King Hu’s Body of Work

(Above, the man himself, King Hu)

Well, that’s about it. This ends my survey of King Hu’s work. I’ve learned a great deal about how King Hu’s experimentation lead to new techniques and even a new genre comprised of almost magical martial arts masters. Looking back over his work as a whole I feel I could potentially make a few claims about King Hu as a person and what he found important.

Hu seemed intensely interested in history and culture, many of his films examined corruption, political intrigue or religion as a main component of the story. There are also many scholarly characters, and wise monks throughout his filmography. I think the reason I especially enjoyed The Valiant Ones was because it drew upon actual history to tell it’s story. The decision to also explore corruption in the government and the immense power in the hands of military leaders is also one that I found engaging and interesting. In Raining in the Mountain, Hu’s exploration of Monks was also a very well done subtext. By portraying the monks as people trying to be greater than themselves, but often failing, Hu was showing that everyone struggles, no matter how holy they seem to be, or their station in life.
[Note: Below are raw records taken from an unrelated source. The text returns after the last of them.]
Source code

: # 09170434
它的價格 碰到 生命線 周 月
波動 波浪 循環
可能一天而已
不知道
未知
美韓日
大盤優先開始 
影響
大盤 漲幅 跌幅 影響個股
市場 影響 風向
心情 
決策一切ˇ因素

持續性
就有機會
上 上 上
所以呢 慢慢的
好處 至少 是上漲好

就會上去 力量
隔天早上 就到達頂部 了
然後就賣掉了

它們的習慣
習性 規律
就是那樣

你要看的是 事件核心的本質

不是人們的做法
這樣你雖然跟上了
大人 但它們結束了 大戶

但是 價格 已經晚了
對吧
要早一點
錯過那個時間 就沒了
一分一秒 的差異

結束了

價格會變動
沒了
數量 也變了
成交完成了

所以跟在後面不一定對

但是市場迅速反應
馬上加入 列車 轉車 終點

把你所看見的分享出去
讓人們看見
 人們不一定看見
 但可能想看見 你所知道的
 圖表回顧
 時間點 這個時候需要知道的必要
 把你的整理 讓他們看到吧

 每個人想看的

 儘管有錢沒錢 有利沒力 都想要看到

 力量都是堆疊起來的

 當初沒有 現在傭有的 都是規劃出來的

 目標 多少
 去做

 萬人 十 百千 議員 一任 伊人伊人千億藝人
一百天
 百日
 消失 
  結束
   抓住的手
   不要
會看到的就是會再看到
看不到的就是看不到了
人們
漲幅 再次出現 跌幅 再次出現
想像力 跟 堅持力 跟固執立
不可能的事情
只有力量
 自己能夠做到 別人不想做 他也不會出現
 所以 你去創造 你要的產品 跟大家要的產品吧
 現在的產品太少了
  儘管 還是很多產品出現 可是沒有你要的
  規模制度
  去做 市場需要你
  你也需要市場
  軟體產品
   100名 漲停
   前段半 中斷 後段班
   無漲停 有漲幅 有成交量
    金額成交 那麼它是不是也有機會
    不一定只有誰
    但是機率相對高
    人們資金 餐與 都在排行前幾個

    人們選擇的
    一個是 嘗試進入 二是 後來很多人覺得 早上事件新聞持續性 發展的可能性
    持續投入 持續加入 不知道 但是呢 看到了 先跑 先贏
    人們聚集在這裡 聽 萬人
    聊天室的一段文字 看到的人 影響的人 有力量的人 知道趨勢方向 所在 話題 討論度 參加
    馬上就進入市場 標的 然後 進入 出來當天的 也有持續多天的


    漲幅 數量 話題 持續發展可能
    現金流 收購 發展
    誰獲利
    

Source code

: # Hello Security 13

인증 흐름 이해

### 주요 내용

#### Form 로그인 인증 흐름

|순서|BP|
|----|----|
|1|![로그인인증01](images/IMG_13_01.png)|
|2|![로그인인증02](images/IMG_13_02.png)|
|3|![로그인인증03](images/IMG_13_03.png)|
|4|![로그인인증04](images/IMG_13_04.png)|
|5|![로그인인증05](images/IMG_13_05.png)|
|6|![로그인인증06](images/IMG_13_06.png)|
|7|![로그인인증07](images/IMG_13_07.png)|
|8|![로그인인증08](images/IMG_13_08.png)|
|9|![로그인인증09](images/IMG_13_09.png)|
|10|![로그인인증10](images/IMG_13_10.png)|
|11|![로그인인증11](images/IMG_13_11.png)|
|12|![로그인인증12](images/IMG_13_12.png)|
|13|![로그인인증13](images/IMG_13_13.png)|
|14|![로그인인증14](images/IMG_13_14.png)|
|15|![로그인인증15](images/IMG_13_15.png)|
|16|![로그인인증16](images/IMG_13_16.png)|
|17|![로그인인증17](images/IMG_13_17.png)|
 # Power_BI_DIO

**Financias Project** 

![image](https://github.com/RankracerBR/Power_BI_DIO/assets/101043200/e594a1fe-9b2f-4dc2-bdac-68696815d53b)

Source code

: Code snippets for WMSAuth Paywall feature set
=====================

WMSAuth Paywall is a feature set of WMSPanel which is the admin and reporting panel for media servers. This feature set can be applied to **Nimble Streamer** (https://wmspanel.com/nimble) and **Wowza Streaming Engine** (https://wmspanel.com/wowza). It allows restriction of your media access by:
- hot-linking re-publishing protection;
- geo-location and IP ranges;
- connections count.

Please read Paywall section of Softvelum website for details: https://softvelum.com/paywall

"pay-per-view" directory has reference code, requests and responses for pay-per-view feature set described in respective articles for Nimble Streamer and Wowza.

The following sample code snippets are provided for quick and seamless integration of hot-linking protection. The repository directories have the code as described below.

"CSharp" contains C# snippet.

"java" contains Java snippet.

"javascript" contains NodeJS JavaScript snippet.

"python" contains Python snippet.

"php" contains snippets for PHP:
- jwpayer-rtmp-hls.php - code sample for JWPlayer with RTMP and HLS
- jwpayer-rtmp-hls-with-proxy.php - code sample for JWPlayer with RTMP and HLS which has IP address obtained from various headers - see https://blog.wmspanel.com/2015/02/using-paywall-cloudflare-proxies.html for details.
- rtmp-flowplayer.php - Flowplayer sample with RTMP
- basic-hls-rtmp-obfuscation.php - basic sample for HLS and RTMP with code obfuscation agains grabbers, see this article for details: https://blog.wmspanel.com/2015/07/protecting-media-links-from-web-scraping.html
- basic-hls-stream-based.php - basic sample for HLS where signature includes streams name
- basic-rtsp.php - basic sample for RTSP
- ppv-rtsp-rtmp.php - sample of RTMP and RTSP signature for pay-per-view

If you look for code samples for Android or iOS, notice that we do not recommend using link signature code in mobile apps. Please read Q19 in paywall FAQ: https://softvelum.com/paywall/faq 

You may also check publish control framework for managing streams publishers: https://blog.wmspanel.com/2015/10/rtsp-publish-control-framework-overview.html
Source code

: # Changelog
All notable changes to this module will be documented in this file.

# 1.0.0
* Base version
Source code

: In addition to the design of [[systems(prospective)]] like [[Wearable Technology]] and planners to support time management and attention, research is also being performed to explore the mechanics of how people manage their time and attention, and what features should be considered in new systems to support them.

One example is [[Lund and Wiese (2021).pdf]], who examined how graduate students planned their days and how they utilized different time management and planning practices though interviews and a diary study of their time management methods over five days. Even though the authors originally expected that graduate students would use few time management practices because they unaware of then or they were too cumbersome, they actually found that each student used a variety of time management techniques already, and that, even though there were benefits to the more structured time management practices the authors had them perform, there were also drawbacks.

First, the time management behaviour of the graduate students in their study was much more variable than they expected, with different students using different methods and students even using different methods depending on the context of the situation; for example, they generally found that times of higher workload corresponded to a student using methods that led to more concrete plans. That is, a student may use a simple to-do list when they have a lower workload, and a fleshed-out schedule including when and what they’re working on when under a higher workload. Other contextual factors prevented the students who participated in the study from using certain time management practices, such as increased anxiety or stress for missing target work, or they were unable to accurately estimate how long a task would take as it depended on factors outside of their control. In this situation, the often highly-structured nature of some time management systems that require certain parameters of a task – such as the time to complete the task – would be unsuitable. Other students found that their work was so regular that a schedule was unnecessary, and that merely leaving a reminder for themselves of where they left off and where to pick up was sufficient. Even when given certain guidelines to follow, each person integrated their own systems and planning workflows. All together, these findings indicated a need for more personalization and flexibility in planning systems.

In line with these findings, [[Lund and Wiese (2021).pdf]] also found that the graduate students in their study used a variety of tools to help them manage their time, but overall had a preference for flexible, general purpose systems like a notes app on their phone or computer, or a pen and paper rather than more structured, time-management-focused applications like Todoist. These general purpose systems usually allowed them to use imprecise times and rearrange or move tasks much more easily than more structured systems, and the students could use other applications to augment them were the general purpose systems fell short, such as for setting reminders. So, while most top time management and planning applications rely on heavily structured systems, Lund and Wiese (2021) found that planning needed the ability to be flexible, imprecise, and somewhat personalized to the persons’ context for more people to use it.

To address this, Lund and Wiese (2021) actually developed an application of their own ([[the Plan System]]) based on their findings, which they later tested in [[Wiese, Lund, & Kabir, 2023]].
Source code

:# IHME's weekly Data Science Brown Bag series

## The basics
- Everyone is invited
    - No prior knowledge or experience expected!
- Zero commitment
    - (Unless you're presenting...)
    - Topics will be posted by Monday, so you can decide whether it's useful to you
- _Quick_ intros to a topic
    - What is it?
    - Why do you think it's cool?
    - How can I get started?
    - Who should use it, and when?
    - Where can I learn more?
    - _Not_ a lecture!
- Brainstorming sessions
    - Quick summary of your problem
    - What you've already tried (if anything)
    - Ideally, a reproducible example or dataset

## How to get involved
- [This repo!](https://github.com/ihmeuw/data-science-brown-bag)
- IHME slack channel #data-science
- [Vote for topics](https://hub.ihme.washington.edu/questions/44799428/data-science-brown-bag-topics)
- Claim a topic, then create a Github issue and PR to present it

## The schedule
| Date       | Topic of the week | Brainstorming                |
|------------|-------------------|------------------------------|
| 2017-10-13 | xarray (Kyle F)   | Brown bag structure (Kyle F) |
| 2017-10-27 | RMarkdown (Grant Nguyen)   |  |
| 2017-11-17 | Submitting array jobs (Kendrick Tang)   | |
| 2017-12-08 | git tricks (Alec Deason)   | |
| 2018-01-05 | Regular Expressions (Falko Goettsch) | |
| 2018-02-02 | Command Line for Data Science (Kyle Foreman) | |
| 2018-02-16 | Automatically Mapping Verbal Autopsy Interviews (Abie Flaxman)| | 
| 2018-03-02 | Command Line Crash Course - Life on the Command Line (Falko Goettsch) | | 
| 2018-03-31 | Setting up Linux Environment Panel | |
King Hu was also intensely interested in the new, in exploring how to make things better. In this endeavor Hu’s films broke new ground in special effects. He explored and developed many ways to create the magical reality that his wuxia masters inhabited. From playing film backwards and putting actors on wires, to adding effects and filters, or using his edits and cuts to hide or expose action, Hu was constantly trying new things. Making his films in the days before computer graphics effects, Hu managed to develop techniques for practical effects that were the best in the business.

While I have discussed my opinion that Hu’s scripts could likely be improved in previous posts, I also feel that there is something great about the way he told his stories. By letting his stories meander, and be unfocused, Hu’s films actually feel a little more real. Like life, not everything in Hu’s films is there to push the story forward. Sometimes elements, sequences or shots exist simply because that is the world the film takes place in, the world has no clear pacing, it is ambiguous and sometimes it is not clean cut the way we expect our cinema to be.

In conclusion, King Hu was a scholar and film maker whose experimental tendencies lead to many breakthroughs and ideas that pushed film making forward as a whole. Though many of his films have various problems, they were mostly due to his drive to constantly improve and experiment, as well as the huge amounts of pressure he faced from investors and studio heads. King Hu’s legacy is inspiring and I hope that if you are reading this you take a moment to try to find and watch some of his films. I’d recommend Come Drink With Me, or The Valiant Ones as an excellent intro into his work.